Dieses Thema im Programm: MDR THÜRINGEN | MDR THÜRINGEN JOURNAL | 19. März 2023 | 19:00 Uhr

41 Kommentare

Harka2 am 21.03.2023

@Helmut Buech
Sie können nicht einfach die Berufsschulabschlüsse eines Georgiers oder Ukrainers mit einem deutschen Gleichsetzen. In Georgien oder Kroatien arbeiten z.B. die Beamten schon lange mit elektronischen Akten, in Deutschland stecken solche Projekte noch in den Kinderschuhen. Solche veralteten Systeme wie in deutschen Verwaltungen gibt es vielleicht noch in Butan oder Mali.

martin am 20.03.2023

Genau: Wer in Thüringen unterrichten will, der hat sich gefälligst den Vorstellungen des Thüringer Bildungsministeriums anzupassen. Wem das nicht passt, der kann ja gern woanders unterrichten.

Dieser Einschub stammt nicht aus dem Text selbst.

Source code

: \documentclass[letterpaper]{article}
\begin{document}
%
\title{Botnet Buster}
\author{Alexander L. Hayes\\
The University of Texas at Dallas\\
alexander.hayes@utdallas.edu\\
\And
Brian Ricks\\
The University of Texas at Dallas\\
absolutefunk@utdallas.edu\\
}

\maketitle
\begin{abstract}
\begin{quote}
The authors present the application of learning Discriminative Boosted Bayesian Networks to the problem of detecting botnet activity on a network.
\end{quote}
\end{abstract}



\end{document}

Thüringen hat schließlich genug Bewerber!

martin am 20.03.2023

Vielleicht werden ja andere Abschlüsse anerkannt - nur halt keine Lehramtsabschlüsse. Die deutsche Lehrerausbildung ist ja derart überlegen, da können andere Länder uns keinerlei Wasser reichen.

*Sicherheitshinweis* Wer Ironie findet, darf sie behalten.